Ashoka Jayarathna1,2, Ravimal Pathiraja1,2, and Eben Goodale1 - CBCN February 2010 pages 51,52

1Field Ornithology Group of Sri Lanka, Department of Zoology, Univer­sity of Colombo, Colombo 3. 2 Department of Zoology, Open University, Nawala. Submitted by E.B.

In 2008, while conducting a research project on the effect of land-use and elevation on birds of the wet zone, we visited the Bambarabotuwa Forest Reserve (N 06º 40', E 080º 37') adjacent to the Samanellawatta Tea Estate, east of Balangoda (c. 880 m). 

Whistling Thrush - Kithsiri Gunawardena A male Ceylon Whistling Thrush was seen on 7 July in a small (4 m) Beraliya tree Shorea affinis by the stream that runs alongside the forest. It flew into it and stayed near its top, and we observed that it was sitting in a nest. The next day we observed the male again in the nest, and then we saw its place being taken by a female. When she left, we observed that there were two eggs inside, using a mirror to minimize disturbance. One was pure white, while the other appeared to have light brown dots on the white background.

On 27 July on a second visit to the forest at c. 08:45 we observed the female inside the nest. At c. 10:15, when she left, we checked with the mirror to see that one of the eggs had just hatched, with the chick fully visible, and the second egg was just hatching, with the chick still inside half of the shell. A little later in the day we observed the female remove half of an eggshell, 2.1 cm in diameter halfway along its height.

A third visit to the forest in the late afternoon of 10 August found the two birds taking turns to visit the nest with food. The following morning we found there was only one chick in the nest, with fairly well grown black feathers and a bluish patch visible on the wing. On 17 August the nest was found to be empty, and to be a nearly perfect circle c. 48 cm in diameter.
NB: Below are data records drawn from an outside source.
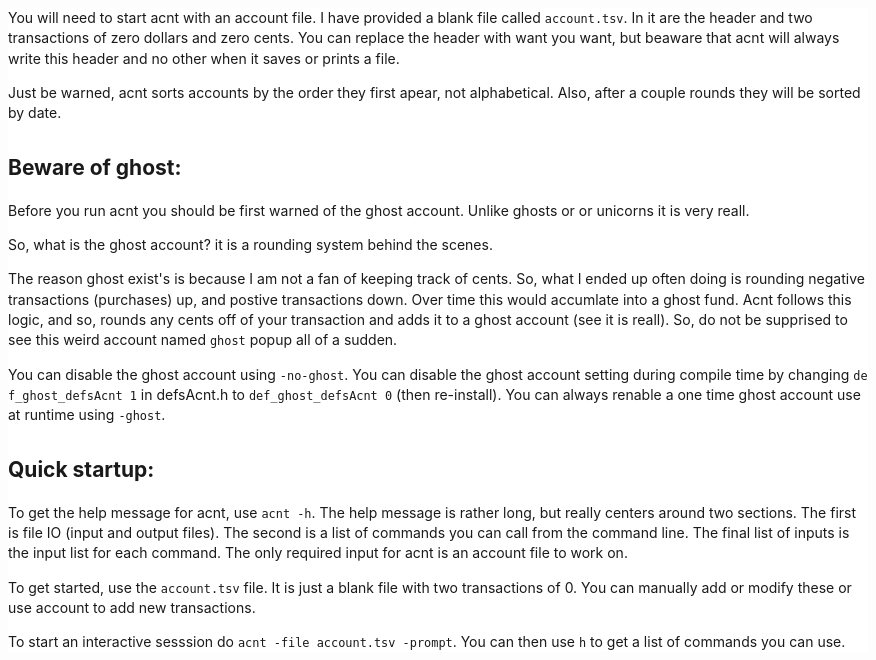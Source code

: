 You will need to start acnt with an account file. I have
  provided a blank file called `account.tsv`. In it are
  the header and two transactions of zero dollars and
  zero cents. You can replace the header with want you
  want, but beaware that acnt will always write this
  header and no other when it saves or prints a file.

Just be warned, acnt sorts accounts by the order they
  first apear, not alphabetical. Also, after a couple
  rounds they will be sorted by date.

## Beware of ghost:

Before you run acnt you should be first warned of the
  ghost account. Unlike ghosts or or unicorns it is very
  reall.

So, what is the ghost account? it is a rounding system
  behind the scenes.

The reason ghost exist's is because I am not a fan of
  keeping track of cents. So, what I ended up often doing
  is rounding negative transactions (purchases) up, and
  postive transactions down. Over time this would
  accumlate into a ghost fund. Acnt follows this logic,
  and so, rounds any cents off of your transaction and
  adds it to a ghost account (see it is reall). So, do not
  be supprised to see this weird account named `ghost`
  popup all of a sudden.

You can disable the ghost account using `-no-ghost`. You
  can disable the ghost account setting during compile
  time by changing `def_ghost_defsAcnt 1` in defsAcnt.h
  to `def_ghost_defsAcnt 0` (then re-install). You can
  always renable a one time ghost account use at runtime
  using `-ghost`.

## Quick startup:

To get the help message for acnt, use `acnt -h`. The help
  message is rather long, but really centers around two
  sections. The first is file IO (input and output files).
  The second is a list of commands you can call from the
  command line. The final list of inputs is the input list
  for each command. The only required input for acnt is an
  account file to work on.

To get started, use the `account.tsv` file. It is just a
  blank file with two transactions of 0. You can manually
  add or modify these or use account to add new
  transactions.

To start an interactive sesssion
  do `acnt -file account.tsv -prompt`. You can then use
  `h` to get a list of commands you can use.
It was covered with moss on the outside and lined with thin root-hairs on the inside.

These observations are in line with some of the previous observations of nesting in this species, particularly the detailed observations of Wait (1984), who described nests placed in forks of trees as well as those on rock ledges or crevices (Grimmett et al. 1999). The timing of the breed­ing is a bit anomalous, as most recordings have been between January and May, or September (Henry 1971; Rasmussen and Anderton 2005).


Grimmett, R., Inskipp, C. and Inskipp, T. 1999. A Guide to the Birds of India, Pakistan, Bangladesh, Bhutan, Sri Lanka and the Maldives. Prince-ton: Princeton University Press.

Henry, G.M. 1971. A Guide to the Birds of Ceylon, 2nd edn. London: Oxford University Press.

Rasmussen, P.C. and Anderton, J.C. 2005. Birds of South Asia: the Ripley Guide. Barcelona: Lynx Editions.

Wait, W. E. 1984. Manual of the Birds of Ceylon, 2nd edn. Delhi, India: Soni Reprints Agency.